** WHAT YOU ARE ASKED TO DO **
Every line with the string "złożeniu" should be copied from the data.

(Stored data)
○ ○ ○

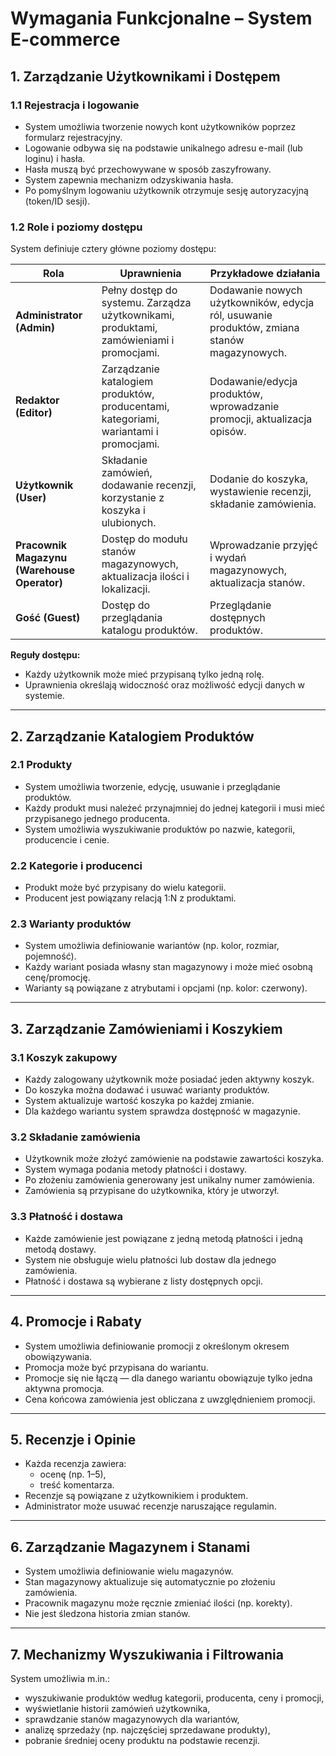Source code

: # Wymagania Funkcjonalne – System E-commerce

## 1. Zarządzanie Użytkownikami i Dostępem

### 1.1 Rejestracja i logowanie

- System umożliwia tworzenie nowych kont użytkowników poprzez formularz rejestracyjny.  
- Logowanie odbywa się na podstawie unikalnego adresu e-mail (lub loginu) i hasła.  
- Hasła muszą być przechowywane w sposób zaszyfrowany.  
- System zapewnia mechanizm odzyskiwania hasła.  
- Po pomyślnym logowaniu użytkownik otrzymuje sesję autoryzacyjną (token/ID sesji).  

### 1.2 Role i poziomy dostępu

System definiuje cztery główne poziomy dostępu:

| Rola | Uprawnienia | Przykładowe działania |
|------|--------------|-----------------------|
| **Administrator (Admin)** | Pełny dostęp do systemu. Zarządza użytkownikami, produktami, zamówieniami i promocjami. | Dodawanie nowych użytkowników, edycja ról, usuwanie produktów, zmiana stanów magazynowych. |
| **Redaktor (Editor)** | Zarządzanie katalogiem produktów, producentami, kategoriami, wariantami i promocjami. | Dodawanie/edycja produktów, wprowadzanie promocji, aktualizacja opisów. |
| **Użytkownik (User)** | Składanie zamówień, dodawanie recenzji, korzystanie z koszyka i ulubionych. | Dodanie do koszyka, wystawienie recenzji, składanie zamówienia. |
| **Pracownik Magazynu (Warehouse Operator)** | Dostęp do modułu stanów magazynowych, aktualizacja ilości i lokalizacji. | Wprowadzanie przyjęć i wydań magazynowych, aktualizacja stanów. |
| **Gość (Guest)** | Dostęp do przeglądania katalogu produktów. | Przeglądanie dostępnych produktów. |

**Reguły dostępu:**
- Każdy użytkownik może mieć przypisaną tylko jedną rolę.    
- Uprawnienia określają widoczność oraz możliwość edycji danych w systemie.  

---

## 2. Zarządzanie Katalogiem Produktów

### 2.1 Produkty
- System umożliwia tworzenie, edycję, usuwanie i przeglądanie produktów.  
- Każdy produkt musi należeć przynajmniej do jednej kategorii i musi mieć przypisanego jednego producenta.   
- System umożliwia wyszukiwanie produktów po nazwie, kategorii, producencie i cenie.  

### 2.2 Kategorie i producenci  
- Produkt może być przypisany do wielu kategorii.  
- Producent jest powiązany relacją 1:N z produktami.  

### 2.3 Warianty produktów
- System umożliwia definiowanie wariantów (np. kolor, rozmiar, pojemność).  
- Każdy wariant posiada własny stan magazynowy i może mieć osobną cenę/promocję.  
- Warianty są powiązane z atrybutami i opcjami (np. kolor: czerwony).  

---

## 3. Zarządzanie Zamówieniami i Koszykiem

### 3.1 Koszyk zakupowy
- Każdy zalogowany użytkownik może posiadać jeden aktywny koszyk.  
- Do koszyka można dodawać i usuwać warianty produktów.  
- System aktualizuje wartość koszyka po każdej zmianie.  
- Dla każdego wariantu system sprawdza dostępność w magazynie.  

### 3.2 Składanie zamówienia
- Użytkownik może złożyć zamówienie na podstawie zawartości koszyka.  
- System wymaga podania metody płatności i dostawy.  
- Po złożeniu zamówienia generowany jest unikalny numer zamówienia.    
- Zamówienia są przypisane do użytkownika, który je utworzył.  

### 3.3 Płatność i dostawa
- Każde zamówienie jest powiązane z jedną metodą płatności i jedną metodą dostawy.  
- System nie obsługuje wielu płatności lub dostaw dla jednego zamówienia.  
- Płatność i dostawa są wybierane z listy dostępnych opcji.  

---

## 4. Promocje i Rabaty
- System umożliwia definiowanie promocji z określonym okresem obowiązywania.  
- Promocja może być przypisana do wariantu.  
- Promocje się nie łączą — dla danego wariantu obowiązuje tylko jedna aktywna promocja.  
- Cena końcowa zamówienia jest obliczana z uwzględnieniem promocji.  

---

## 5. Recenzje i Opinie 
- Każda recenzja zawiera:
  - ocenę (np. 1–5),  
  - treść komentarza.  
- Recenzje są powiązane z użytkownikiem i produktem.  
- Administrator może usuwać recenzje naruszające regulamin.  

---

## 6. Zarządzanie Magazynem i Stanami
- System umożliwia definiowanie wielu magazynów.   
- Stan magazynowy aktualizuje się automatycznie po złożeniu zamówienia.  
- Pracownik magazynu może ręcznie zmieniać ilości (np. korekty).  
- Nie jest śledzona historia zmian stanów.  

---

## 7. Mechanizmy Wyszukiwania i Filtrowania
System umożliwia m.in.:
- wyszukiwanie produktów według kategorii, producenta, ceny i promocji,  
- wyświetlanie historii zamówień użytkownika,  
- sprawdzanie stanów magazynowych dla wariantów,  
- analizę sprzedaży (np. najczęściej sprzedawane produkty),  
- pobranie średniej oceny produktu na podstawie recenzji.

○ ○ ○

** TASK RESPONSE **
- Po złożeniu zamówienia generowany jest unikalny numer zamówienia.    
- Stan magazynowy aktualizuje się automatycznie po złożeniu zamówienia.  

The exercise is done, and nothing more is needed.